Divorces are rarely easy, and the one between Foxtel and OzTAM is no exception. In opening last night’s Foxtel Upfront event, Foxtel Media boss Mark Frain wanted to address recent assertions by OzTAM that his business had been unwilling to collaborate with the measurement firm.
“While now is not the time for mudslinging, I do feel compelled for my team, our colleagues and our business partners, to say this publicly. We have attempted many times over the last two years to find solutions with OzTAM to address inaccuracies with the panel, to drive a more future-facing agenda, and to join as a shareholder for an equal voice,” Frain said.
“Unfortunately, the board and the shareholders said ‘no’. So we moved in a different direction, one more aligned with a consumer shift to on demand viewing, and more aligned to our business shift away from linear to digital.

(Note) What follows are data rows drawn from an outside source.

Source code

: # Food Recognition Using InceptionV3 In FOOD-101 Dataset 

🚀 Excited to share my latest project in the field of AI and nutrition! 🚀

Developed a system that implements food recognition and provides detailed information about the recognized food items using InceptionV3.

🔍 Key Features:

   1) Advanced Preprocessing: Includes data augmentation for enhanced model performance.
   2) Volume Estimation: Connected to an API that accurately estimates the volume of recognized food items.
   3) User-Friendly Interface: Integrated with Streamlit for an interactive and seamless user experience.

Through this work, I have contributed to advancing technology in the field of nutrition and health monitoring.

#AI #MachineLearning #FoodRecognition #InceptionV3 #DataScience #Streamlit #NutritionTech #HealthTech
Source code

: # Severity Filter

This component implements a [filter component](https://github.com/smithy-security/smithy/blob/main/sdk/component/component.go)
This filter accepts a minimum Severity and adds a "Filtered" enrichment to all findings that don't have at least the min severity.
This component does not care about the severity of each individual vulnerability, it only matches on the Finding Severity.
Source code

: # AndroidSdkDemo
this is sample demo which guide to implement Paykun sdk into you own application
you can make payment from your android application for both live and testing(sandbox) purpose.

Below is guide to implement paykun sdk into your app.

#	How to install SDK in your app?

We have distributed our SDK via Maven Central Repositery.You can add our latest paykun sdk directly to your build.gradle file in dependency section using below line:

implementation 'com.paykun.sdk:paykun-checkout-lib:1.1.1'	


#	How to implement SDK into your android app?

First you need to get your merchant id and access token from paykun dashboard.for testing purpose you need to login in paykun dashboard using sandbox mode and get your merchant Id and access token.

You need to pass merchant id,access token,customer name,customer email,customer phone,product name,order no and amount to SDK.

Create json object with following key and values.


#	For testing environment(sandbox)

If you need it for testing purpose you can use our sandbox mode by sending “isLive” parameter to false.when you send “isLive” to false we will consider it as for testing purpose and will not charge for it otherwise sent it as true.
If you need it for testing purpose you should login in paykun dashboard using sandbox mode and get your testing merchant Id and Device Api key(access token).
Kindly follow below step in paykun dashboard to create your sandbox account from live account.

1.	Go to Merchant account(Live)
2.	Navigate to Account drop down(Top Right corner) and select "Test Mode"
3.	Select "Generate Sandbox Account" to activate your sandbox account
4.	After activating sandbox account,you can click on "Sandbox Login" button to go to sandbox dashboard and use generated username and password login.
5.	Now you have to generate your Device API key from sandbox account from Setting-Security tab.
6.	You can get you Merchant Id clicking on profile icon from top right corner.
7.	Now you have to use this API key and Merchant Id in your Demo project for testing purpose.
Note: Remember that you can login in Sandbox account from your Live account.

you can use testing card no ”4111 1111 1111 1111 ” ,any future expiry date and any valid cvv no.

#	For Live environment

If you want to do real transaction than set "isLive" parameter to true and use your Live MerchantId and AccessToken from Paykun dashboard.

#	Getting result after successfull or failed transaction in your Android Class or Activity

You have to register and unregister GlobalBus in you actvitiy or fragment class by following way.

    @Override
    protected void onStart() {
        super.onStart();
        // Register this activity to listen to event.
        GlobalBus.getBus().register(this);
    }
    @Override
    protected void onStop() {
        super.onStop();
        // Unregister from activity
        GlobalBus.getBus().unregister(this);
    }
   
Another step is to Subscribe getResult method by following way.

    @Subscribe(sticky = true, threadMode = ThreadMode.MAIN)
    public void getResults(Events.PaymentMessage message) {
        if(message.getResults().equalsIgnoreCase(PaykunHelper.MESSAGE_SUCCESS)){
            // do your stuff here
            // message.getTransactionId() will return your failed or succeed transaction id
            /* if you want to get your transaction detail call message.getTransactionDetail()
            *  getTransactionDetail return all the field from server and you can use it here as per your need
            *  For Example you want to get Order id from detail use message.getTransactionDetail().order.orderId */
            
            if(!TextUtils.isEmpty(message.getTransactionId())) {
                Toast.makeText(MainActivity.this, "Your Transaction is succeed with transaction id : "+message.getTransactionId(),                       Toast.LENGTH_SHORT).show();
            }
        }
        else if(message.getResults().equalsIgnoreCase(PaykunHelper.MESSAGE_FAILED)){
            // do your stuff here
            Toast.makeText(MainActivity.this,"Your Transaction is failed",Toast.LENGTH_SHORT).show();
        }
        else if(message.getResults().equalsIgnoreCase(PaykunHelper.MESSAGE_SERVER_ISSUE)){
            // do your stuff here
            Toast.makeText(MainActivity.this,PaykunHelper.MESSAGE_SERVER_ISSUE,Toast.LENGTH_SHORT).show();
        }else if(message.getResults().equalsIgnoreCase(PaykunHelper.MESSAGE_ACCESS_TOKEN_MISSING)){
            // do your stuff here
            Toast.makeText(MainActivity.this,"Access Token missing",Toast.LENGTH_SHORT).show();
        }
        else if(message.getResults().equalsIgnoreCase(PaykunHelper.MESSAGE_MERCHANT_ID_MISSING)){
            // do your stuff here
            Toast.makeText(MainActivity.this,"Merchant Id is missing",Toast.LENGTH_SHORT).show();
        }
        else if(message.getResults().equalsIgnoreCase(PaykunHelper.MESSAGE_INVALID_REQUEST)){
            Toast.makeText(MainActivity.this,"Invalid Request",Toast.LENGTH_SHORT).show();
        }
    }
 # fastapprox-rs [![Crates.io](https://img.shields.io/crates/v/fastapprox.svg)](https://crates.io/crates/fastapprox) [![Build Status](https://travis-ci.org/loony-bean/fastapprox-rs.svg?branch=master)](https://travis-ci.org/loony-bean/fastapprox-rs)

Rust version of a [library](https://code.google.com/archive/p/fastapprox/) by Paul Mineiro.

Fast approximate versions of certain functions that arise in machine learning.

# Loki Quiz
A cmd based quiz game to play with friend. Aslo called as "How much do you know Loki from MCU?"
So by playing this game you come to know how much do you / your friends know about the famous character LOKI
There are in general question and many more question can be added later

“And the truth is this, in the last 12 months, Foxtel Media has progressed not by going it alone, but through a series of collaborations that are driving our business and our industry forward.”
Frain was responding to a September statement by OzTAM CEO Karen Halligan, who confirmed Foxtel would leave the measurement system at the end of this year “despite OzTAM’s best efforts” to keep them on board.
Instead, Foxtel Media will roll out its own measurement system by the end of 2025 and is collaborating with the Video Futures Collective, a group of digital video players including Amazon Advertising, Disney, Vevo, Samsung Ads, YouTube and SBS.
They are advancing talks on how to define a common language around digital video measurement as well as three research projects that aim to prove video advertising effectiveness, explore de-duplicated reach, and illustrate the power of attention and context amplification on video platforms.
“It’s not always easy,” Frain continued. “[There are] more meetings, more opinions and more compromises, but comfort and growth don’t often coexist and leadership choices are always not that popular.
“Our experience has proved collaboration is bringing greater accuracy, better results, and, more importantly, new opportunities.”
‘We’re Now A Digital-First Company’
For the past seven years, Foxtel has rapidly transitioned away from being a set top box TV broadcaster to a digital media company in its own right, including the launch of its SVODs BINGE and Kayo, which now have 1.6 million subscribers each.
Foxtel said that 52 per cent of its business and volume is now digital, placing it well ahead of other legacy TV broadcasters in this market that are on a digital transformation journey.
That was one of the key messages from last night.
Per Foxtel CEO Patrick Delany, “For seven years I’ve been coming out and talking about our progress towards becoming a digital first company. Every year we talk about our digital transformation, how we got from a single product company with a desktop box to an IP-connected digitally-led entertainment company.
“And everyone that comes out tonight, I stand before you because we are now a digital sports and entertainment company. There’s no question about it and we’re very excited to share tonight how we’re going to disrupt the Australian media industry again this year.”
Dunkin ‘project donut’
For Frain, the flight to digital measurement is borne out of frustrations by the limitations of OzTAM’s panel in accounting for audiences across all of Foxtel’s programming when Foxtel Media is able to measure audiences from set top boxes and through streaming data with far greater granularity.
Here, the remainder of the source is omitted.